WORK INSTRUCTION »
Every line of the data below that holds the string "make" needs to be reported.

**** PROVIDED DATA ****

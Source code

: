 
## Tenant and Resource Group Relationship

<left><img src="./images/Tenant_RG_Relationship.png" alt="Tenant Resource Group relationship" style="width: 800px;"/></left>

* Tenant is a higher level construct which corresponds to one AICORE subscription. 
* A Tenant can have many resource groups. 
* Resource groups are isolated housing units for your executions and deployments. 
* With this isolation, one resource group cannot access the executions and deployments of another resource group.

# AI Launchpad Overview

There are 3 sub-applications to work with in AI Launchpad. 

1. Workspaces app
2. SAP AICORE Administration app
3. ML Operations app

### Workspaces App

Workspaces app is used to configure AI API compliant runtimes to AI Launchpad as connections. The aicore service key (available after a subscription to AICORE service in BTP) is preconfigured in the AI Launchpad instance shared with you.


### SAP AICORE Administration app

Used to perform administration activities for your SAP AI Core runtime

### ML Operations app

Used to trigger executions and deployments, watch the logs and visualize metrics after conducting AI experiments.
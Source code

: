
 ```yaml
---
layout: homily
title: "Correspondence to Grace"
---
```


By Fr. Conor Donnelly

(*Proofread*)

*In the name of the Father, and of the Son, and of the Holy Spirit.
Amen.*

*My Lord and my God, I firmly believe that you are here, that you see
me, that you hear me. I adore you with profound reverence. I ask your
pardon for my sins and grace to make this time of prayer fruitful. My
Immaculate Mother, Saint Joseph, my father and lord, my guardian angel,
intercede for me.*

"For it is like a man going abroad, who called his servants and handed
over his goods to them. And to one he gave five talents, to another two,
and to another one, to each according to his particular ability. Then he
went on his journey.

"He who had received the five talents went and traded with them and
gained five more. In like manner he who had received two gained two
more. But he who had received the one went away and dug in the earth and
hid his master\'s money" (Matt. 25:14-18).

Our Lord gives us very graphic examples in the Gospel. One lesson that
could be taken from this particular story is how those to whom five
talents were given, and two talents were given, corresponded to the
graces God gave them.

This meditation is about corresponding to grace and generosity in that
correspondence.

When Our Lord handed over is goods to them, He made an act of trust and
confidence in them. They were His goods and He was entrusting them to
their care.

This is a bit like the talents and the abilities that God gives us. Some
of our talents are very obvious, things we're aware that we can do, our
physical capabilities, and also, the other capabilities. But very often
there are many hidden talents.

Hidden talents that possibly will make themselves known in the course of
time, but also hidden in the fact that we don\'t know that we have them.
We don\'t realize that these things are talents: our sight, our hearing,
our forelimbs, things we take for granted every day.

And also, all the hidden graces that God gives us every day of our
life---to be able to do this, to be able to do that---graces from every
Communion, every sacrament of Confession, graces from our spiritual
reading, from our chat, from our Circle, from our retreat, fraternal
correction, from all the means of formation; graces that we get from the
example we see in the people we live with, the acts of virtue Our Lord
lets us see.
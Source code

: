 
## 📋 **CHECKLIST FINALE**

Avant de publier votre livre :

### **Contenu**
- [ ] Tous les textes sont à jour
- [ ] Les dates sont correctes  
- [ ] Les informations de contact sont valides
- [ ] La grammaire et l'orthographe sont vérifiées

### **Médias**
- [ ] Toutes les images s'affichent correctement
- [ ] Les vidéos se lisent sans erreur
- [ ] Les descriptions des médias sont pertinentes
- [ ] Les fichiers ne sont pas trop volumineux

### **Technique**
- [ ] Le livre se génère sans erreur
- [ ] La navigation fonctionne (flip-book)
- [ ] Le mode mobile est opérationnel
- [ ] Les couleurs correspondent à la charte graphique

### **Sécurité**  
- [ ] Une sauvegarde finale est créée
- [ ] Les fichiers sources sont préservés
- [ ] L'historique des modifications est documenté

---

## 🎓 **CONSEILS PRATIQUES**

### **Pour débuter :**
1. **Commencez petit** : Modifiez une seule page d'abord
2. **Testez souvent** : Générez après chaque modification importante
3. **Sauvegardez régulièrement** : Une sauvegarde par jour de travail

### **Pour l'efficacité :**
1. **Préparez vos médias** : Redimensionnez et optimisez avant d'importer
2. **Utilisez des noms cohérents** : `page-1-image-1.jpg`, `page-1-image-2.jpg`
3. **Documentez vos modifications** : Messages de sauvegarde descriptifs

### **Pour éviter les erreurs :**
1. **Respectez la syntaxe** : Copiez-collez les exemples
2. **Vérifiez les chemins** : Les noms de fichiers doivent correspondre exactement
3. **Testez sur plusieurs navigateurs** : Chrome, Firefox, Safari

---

****

RESPONSE TO THIS TASK »
pardon for my sins and grace to make this time of prayer fruitful. My
Hidden talents that possibly will make themselves known in the course of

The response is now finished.